Dappledsunlight · 13/04/2018 10:14

Thanks Baby dubs for posting this link. Will take a look.
When will spring - in similar boat to you. It's a tough one as other aspects of the relationship are good or at least function well. Ultimately, for me, it comes down to: is it too high a price to pay? Can I love with this? It's tough.

Whenwillspringfinallyarrive · 13/04/2018 15:38

Sunlight

Totally agree re being tough. But I've been sitting on this for too long and it's getting me no where other than tying myself in knots. I need to make a decision and move forward in my life.

I think we function well as a couple on the surface - but dig down and there isn't much working well underneath :-(

LonelyMarried · 05/05/2018 23:04

Another one here. Yep, there's definitely the added stigma of being the wife who isn't getting any.

I could almost cope with the infrequent sex if there was intimacy. But that's gone too. Barely any hugs or proper kisses. Not much in the way of meaningful conversation.

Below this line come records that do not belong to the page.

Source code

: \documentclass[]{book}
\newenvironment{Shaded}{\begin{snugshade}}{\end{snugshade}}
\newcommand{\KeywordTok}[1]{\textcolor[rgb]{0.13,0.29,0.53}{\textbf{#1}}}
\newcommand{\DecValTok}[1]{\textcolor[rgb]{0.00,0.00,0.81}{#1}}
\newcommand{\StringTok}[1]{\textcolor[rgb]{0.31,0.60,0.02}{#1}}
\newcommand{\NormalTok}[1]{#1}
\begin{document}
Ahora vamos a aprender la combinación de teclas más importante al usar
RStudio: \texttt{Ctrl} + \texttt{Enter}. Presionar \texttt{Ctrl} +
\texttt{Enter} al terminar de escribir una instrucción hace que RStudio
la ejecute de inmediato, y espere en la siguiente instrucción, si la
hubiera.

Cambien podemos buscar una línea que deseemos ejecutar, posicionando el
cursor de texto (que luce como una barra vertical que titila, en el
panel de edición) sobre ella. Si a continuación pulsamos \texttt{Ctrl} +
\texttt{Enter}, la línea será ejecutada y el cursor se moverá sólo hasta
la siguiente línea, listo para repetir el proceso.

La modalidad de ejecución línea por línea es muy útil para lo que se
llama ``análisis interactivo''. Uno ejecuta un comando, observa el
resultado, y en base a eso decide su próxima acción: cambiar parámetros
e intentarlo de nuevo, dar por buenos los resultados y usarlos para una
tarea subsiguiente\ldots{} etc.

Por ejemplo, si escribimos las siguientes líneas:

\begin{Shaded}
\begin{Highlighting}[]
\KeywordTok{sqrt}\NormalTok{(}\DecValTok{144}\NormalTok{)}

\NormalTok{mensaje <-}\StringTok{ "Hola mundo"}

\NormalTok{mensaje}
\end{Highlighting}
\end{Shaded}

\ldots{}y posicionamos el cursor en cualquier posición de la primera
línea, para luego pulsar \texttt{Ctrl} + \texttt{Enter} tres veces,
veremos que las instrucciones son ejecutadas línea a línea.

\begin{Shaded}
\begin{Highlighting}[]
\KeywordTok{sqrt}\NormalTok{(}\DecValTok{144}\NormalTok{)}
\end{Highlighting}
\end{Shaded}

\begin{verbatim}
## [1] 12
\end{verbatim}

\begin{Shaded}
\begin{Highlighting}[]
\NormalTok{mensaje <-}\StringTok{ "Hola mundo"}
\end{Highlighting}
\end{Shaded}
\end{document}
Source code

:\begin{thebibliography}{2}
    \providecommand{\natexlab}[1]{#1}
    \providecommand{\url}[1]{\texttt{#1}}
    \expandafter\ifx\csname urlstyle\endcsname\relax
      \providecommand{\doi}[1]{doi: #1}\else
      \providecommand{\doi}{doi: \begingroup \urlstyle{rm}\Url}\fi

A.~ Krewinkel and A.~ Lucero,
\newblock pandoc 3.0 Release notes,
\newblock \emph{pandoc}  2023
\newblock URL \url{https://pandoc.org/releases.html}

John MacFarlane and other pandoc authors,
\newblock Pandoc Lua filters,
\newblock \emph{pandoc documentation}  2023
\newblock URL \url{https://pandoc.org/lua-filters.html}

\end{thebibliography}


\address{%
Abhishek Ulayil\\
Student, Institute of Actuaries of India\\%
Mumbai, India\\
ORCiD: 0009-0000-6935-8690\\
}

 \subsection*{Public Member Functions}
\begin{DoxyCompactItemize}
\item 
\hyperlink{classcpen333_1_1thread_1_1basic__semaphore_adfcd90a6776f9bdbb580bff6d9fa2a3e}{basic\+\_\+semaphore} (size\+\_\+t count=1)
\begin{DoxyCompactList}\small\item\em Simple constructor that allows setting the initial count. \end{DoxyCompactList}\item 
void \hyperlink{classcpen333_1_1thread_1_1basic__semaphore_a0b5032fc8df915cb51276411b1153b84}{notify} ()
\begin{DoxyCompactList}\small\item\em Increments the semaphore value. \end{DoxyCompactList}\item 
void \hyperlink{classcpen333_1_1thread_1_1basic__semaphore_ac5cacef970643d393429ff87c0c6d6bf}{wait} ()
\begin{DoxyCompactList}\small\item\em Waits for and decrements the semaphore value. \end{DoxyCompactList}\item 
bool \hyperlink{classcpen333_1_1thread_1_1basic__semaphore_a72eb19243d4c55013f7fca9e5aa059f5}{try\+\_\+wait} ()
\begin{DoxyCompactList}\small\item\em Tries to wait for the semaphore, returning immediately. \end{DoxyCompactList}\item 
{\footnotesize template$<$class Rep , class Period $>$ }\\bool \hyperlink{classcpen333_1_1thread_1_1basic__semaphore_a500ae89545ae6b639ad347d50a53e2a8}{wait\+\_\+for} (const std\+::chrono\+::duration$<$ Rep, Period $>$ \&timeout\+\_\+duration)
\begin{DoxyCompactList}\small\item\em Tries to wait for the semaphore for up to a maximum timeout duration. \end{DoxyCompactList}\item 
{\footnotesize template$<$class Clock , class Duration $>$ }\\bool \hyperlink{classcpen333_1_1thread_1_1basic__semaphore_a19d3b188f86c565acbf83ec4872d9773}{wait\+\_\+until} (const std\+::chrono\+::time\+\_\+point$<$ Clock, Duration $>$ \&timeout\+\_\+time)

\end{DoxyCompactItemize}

I'm having an EA. He found out and I cut contact, but resumed it when, after an initial period of more sex and intimacy, things nosedived and ended up worse than before. He never initiates. And he gets defensive if I bring it up. I've tried everything over the years. Now I'm in the weird limbo of wanting more sex and intimacy, but not knowing how to want it with him anymore because I'm so used to being rejected and I'm resentful that he's forced me into celibacy in my prime. And if I'm being completely honest, even when we do have sex, I'm bored. He does the same things he's been doing for the last 15 years. I've tried to spice things up, but he's just not that way inclined. I'm not sure where we go from here other than just to co exist.